The Nation loves the race not just because of its history or the great spectacle of 40 steeplechasers setting off to tackle Aintree’s fearsome fences. It is also regarded as something of a lottery, a chance to win a few pounds in a once-a-year flutter. But for many serious punters it is still worth spending the time studying the race from every angle to try to increase your chances of making a profit.

There are many areas of study that help to build up a “profile” for a horse that will have a very good statistical chance of emerging as the winner. A few years ago the best starting point to study a Grand National betting strategy would be to look at the previous year’s running. Many horses take excellent form into the National but simply do not take the course so proven Aintree form would be a big advantage. With gradual changes to the course and the severity of the fences, more meetings being staged at Aintree through the winter and the handicapper taking note of “The Aintree factor” this element has been significantly reduced.

In spite of the changes the age of recent winners suggests that an experienced jumper of nine years or upwards is still more likely to win than a younger horse just out of the novice stage. Whether this will change with the emergence of more precocious foreign-bred horses remains to be seen.

Stamina remains as important as it always was with no recent winners having failed to win over a distance of 3 miles or beyond prior to Aintree.
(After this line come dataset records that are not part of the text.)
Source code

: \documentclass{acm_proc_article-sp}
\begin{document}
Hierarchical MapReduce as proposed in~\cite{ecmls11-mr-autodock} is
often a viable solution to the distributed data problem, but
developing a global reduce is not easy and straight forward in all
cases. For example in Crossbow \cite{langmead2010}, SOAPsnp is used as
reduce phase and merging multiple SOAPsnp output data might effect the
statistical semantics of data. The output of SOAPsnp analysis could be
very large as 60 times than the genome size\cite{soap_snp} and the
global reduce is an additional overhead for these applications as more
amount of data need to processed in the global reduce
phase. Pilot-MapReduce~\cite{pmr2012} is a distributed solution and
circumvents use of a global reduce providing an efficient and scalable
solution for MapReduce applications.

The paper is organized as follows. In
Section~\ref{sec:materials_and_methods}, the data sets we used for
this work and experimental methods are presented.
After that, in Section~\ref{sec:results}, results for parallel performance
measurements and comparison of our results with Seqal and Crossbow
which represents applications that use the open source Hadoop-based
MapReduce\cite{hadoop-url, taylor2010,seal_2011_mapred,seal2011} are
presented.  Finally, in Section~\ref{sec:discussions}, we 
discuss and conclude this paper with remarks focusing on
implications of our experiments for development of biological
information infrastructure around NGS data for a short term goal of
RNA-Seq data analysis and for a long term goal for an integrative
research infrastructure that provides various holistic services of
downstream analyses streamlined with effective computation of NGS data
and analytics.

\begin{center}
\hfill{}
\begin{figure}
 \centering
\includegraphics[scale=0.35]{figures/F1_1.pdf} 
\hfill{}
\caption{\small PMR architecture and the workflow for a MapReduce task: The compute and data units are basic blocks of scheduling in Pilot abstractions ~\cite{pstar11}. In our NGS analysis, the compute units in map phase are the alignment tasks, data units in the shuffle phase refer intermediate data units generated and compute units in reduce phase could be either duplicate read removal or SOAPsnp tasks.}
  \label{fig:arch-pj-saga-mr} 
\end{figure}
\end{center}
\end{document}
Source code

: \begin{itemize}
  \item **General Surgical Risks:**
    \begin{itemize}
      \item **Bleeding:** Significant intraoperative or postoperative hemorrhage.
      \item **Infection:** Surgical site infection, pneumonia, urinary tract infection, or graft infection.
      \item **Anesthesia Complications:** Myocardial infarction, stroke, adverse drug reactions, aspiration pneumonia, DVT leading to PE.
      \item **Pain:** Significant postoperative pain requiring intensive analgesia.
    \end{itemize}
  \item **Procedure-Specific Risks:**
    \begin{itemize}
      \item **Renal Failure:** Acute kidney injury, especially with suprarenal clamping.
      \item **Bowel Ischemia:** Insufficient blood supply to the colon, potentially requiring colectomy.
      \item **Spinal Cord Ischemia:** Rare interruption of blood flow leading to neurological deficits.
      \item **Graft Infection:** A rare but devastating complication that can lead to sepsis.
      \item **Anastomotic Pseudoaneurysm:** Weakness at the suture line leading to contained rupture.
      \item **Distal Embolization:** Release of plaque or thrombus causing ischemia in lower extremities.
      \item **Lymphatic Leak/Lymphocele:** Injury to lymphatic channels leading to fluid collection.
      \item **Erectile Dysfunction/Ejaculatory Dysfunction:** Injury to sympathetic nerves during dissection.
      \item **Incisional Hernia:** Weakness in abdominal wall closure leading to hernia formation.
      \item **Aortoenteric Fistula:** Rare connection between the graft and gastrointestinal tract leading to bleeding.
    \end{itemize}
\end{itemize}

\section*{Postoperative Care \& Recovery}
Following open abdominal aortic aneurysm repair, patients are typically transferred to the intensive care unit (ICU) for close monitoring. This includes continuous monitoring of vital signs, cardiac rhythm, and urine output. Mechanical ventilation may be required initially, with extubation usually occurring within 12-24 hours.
With track records being broken and easier fences to negotiate you would think this would impact on the need for stamina but there is no evidence of this happening to date.

Equally, a good reliable jumper is still a far better bet than a talented but erratic chaser. The first circuit of the race is invariably run at a fast pace so the need to jump consistently well is paramount. Another key factor is weight. In recent years the handicap has been more tightly compressed, partly due to the lack of genuine Gold Cup horses topping the weights. You would not want your selection to be carrying more than it’s allotted weight by being out of the handicap proper, but those nearer the top of the weights are being given more chance by this even spread.

If you intend to follow the ante-post market for the Grand National in 2013 you should keep all of these factors in mind and take note of any comments coming from the stable as the season develops. Whilst it will never be an exact science, it can certainly be fun and hopefully rewarding to study the race from an historical viewpoint.